### Input material
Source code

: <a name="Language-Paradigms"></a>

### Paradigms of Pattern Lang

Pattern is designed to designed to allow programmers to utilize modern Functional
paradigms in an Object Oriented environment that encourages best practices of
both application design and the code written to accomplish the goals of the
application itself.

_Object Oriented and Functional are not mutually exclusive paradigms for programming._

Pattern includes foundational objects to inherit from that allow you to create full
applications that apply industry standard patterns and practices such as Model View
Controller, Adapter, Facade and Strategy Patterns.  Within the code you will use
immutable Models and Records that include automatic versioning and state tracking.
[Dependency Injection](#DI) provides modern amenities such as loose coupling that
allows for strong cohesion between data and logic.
...
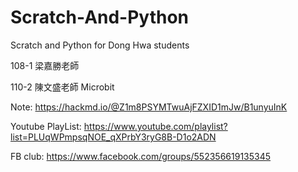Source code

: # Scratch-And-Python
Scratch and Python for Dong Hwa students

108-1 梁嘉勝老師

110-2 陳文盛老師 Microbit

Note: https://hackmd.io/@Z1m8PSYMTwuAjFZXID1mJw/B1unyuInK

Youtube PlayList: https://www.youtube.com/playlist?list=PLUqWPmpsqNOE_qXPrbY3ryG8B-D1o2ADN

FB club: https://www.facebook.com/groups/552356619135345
==
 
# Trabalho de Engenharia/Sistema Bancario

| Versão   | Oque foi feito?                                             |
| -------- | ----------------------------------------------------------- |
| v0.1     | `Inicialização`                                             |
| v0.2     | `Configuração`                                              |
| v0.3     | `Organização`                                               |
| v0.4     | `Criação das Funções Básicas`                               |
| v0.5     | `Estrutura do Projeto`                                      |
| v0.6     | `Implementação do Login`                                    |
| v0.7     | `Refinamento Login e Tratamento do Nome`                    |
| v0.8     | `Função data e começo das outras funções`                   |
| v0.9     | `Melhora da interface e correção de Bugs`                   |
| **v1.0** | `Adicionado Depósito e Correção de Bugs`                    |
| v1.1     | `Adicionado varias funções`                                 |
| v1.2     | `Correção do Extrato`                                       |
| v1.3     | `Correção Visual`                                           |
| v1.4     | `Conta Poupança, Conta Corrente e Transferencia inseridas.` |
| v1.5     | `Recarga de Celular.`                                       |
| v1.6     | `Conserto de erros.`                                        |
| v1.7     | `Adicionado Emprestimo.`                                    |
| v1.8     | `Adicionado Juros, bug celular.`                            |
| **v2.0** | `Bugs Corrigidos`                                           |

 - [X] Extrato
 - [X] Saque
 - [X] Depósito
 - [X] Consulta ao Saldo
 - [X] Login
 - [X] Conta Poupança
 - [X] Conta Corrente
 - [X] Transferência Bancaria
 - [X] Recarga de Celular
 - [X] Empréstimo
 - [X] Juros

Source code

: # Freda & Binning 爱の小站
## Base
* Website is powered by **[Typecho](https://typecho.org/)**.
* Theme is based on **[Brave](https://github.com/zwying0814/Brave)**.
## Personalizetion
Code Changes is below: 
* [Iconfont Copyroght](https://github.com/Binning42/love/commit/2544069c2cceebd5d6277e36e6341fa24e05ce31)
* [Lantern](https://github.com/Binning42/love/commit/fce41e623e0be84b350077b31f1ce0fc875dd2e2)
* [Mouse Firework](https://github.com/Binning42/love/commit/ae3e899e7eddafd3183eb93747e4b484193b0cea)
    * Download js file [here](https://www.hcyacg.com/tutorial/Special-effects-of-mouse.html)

### Work order
With the line that has "### Paradigms of Pattern Lang" as the first and the line that has "Pattern includes foundational" as the last, repeat exactly that run of lines above and no more.

### Result of the task
### Paradigms of Pattern Lang

Pattern is designed to designed to allow programmers to utilize modern Functional
paradigms in an Object Oriented environment that encourages best practices of
both application design and the code written to accomplish the goals of the
application itself.

_Object Oriented and Functional are not mutually exclusive paradigms for programming._

Pattern includes foundational objects to inherit from that allow you to create full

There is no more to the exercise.